→ YOUR GOAL:
Print the entries that appear below, exactly as written and without their pictures.

→ DATASET RECORDS:
◇ ◇ ◇
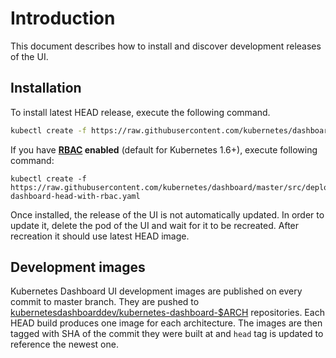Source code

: # Introduction

This document describes how to install and discover development releases of the UI.

## Installation

To install latest HEAD release, execute the following command.
```bash
kubectl create -f https://raw.githubusercontent.com/kubernetes/dashboard/master/src/deploy/kubernetes-dashboard-head.yaml
```

If you have **[RBAC](https://kubernetes.io/docs/admin/authorization/rbac/) enabled** (default for Kubernetes 1.6+), execute following command:
```shell
kubectl create -f https://raw.githubusercontent.com/kubernetes/dashboard/master/src/deploy/kubernetes-dashboard-head-with-rbac.yaml
```

Once installed, the release of the UI is not automatically updated. In order to update it, delete
the pod of the UI and wait for it to be recreated. After recreation it should use latest HEAD image.

## Development images

Kubernetes Dashboard UI development images are published on every commit to master branch. They
are pushed to
[kubernetesdashboarddev/kubernetes-dashboard-$ARCH](https://hub.docker.com/r/kubernetesdashboarddev)
repositories. Each HEAD build produces one image for each architecture. The images are then tagged
with SHA of the commit they were built at and `head` tag is updated to reference the newest one.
◇ ◇ ◇
→ ANSWER FOR THE TASK:
Source code

: # Introduction

This document describes how to install and discover development releases of the UI.

## Installation

To install latest HEAD release, execute the following command.
```bash
kubectl create -f https://raw.githubusercontent.com/kubernetes/dashboard/master/src/deploy/kubernetes-dashboard-head.yaml
```

If you have **[RBAC](https://kubernetes.io/docs/admin/authorization/rbac/) enabled** (default for Kubernetes 1.6+), execute following command:
```shell
kubectl create -f https://raw.githubusercontent.com/kubernetes/dashboard/master/src/deploy/kubernetes-dashboard-head-with-rbac.yaml
```

Once installed, the release of the UI is not automatically updated. In order to update it, delete
the pod of the UI and wait for it to be recreated. After recreation it should use latest HEAD image.

## Development images

Kubernetes Dashboard UI development images are published on every commit to master branch. They
are pushed to
[kubernetesdashboarddev/kubernetes-dashboard-$ARCH](https://hub.docker.com/r/kubernetesdashboarddev)
repositories. Each HEAD build produces one image for each architecture. The images are then tagged
with SHA of the commit they were built at and `head` tag is updated to reference the newest one.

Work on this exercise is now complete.